The substrate was installed into a plasma CVD apparatus shown in Fig. 6, a translucent mask 402 is equipped between a substrate 403 and an infrared lamp 401 for heating the substrate, and the temperature of the substrate was 300°C but was adjusted so as to periodically provide a region of 350°C in the form of
a lattice. The periodic interval was set to about 5 mm. Among the cyclic intervals, about 2 mm was set as a high-temperature region. After the inside of a chamber 400 was sufficiently exhausted, 20 seem of SiF gas and 35 seem of H2 gas were introduced into the chamber 400. A sequence that SiF4 gas was introduced for 10 seconds and stopped for 30 seconds is repeated. H was constantly introduced. After the internal pressure of the chamber was set to 13 Pa, 100 W of a VHF power was applied to form a film. Those conditions are one example, and largely ' different depending on the configuration of the chamber. What is important is conducting deposition at different temperatures under the conditions an amorphous silicon film and an epitaxial layer that reflects the information of an underlaying substrate can be formed. In this way, a buffer layer with 10 nm in thickness was formed. In the apparatus shown in Fig. 4, reference numeral 400 denotes a chamber, reference numeral 401 denotes an infrared lamp for heating the substrate, reference numeral 402 denotes a translucent mask, reference numeral 403 denotes a substrate, reference numeral 404 denotes a cathode electrode, reference numeral 405 denotes a matching box, reference numeral 406 denotes a VHF power supply, reference numeral 407 denotes a pressure sensor, reference numeral 408 denotes a pressure gauge and a
valve open/close control device, reference numeral 409 denotes an automatic open/close valve, reference numeral 410 denotes a thermo couple, reference numeral 411 denotes a gas jet outlet, reference numerals 412, 413 and 414 denote gas flow rate control devices, respectively, reference numerals 415 to 420 denote valves, respectively, and reference numeral 421 denotes a substrate holder.
Then, the sample was moved to another chamber of the same configuration, and the temperature of the substrate was set to 350°C. After the inside of the chamber was sufficiently exhausted, 20 seem of SiF gas, 35 seem of H2 gas and 10 seem of PH3 (PH3/H = 1%) gas were introduced into the chamber. After the internal pressure of chamber was set to 13 Pa, 100 W of the VHF power supply was applied to form the film. In the gas introduction sequence, (1) SiF4 and H2 introduction and PH3 stop for 10 seconds, (2) PH3 and H2 introduction and SiF4 stop for 10 seconds, and (3) only H2 introduction for 40 seconds were repeated. Those conditions are one example and largely different depending on the configuration of the chamber, etc. In this example, there are two important points. That is, (1) a flat polycrystalline film is formed on a buffer layer with a crystal phase of the buffer layer as the seeds. (2) The sheet resistance of the polycrystalline film
can be set to 500 Ω or lower with the thickness of 150 nm. Also, in order to prevent a current from being leaked at the end surface, the peripheral portion was masked for isolation at the time of forming the film.

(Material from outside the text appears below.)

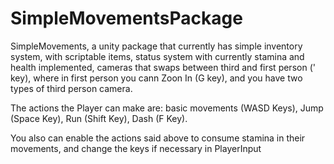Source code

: # SimpleMovementsPackage
SimpleMovements, a unity package that currently has simple inventory system, with scriptable items, status system with currently stamina and health implemented, cameras that swaps between third and first person (' key), where in first person you cann Zoon In (G key), and you have two types of third person camera. 

The actions the Player can make are: basic movements (WASD Keys), Jump (Space Key), Run (Shift Key), Dash (F Key).

You also can enable the actions said above to consume stamina in their movements, and change the keys if necessary in PlayerInput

Then, in order to form a silicon nitride film as the antireflection film 107, the substrate was put into another plasma CVD chamber. The substrate was mounted on a susceptor heated at a temperature of 300°C. An RF voltage was applied to a cathode that faced the substrate while flowing silane gas, ammonium gas and nitride gas mixed together and a silicon nitride film was deposited on the surface. The deposited silicon nitride film 107 was so deposited as to also cover the end surface 106. The reflection spectrum of the surface was measured by a spectroreflectometer with an integrating sphere, and the thickness of the silicon nitride film and the refractive index were adjusted so that the reflective index is minimum at about 620 nm, and the reflective index becomes 10% or lower in a range of the wavelength 450 nm to 1000 nm. The film forming conditions are not particularly limited. What is important is the reflection spectrum. Then, after an aluminum paste was printed as a back surface electrode 110 by using a screen printing apparatus and dried, a pattern of silver paste was
printed on the surface as the grid electrode 108 and then dried. This was put into an infrared ray belt firing furnace. A zone of 450°C and a zone of 800°C were provided in the firing furnace, two substrates were arranged in each of those zones, a belt was driven at a speed of 100 mm/minute while a large amount of air was blown, and those substrates passed through the respective zones to fire the pastes. Silver grains pierced through the antireflection film 107 and reached the emitter layer 106 to make an excellent electric contact with the emitter layer. On the other hand, the aluminum paste made an excellent electric contact with the back surface of the base by melting aluminum. Finally, in order to form a solder coating layer 109, the respective two substrates were accommodated into cassettes. The cassettes were first immersed in a flax tank and dried by a hot air, and immersed in a solder flow tank for a given period of time. After that, the cassette was pulled up, and dried after washing it with a hot water. The solder was coated on only the grid of the silver paste.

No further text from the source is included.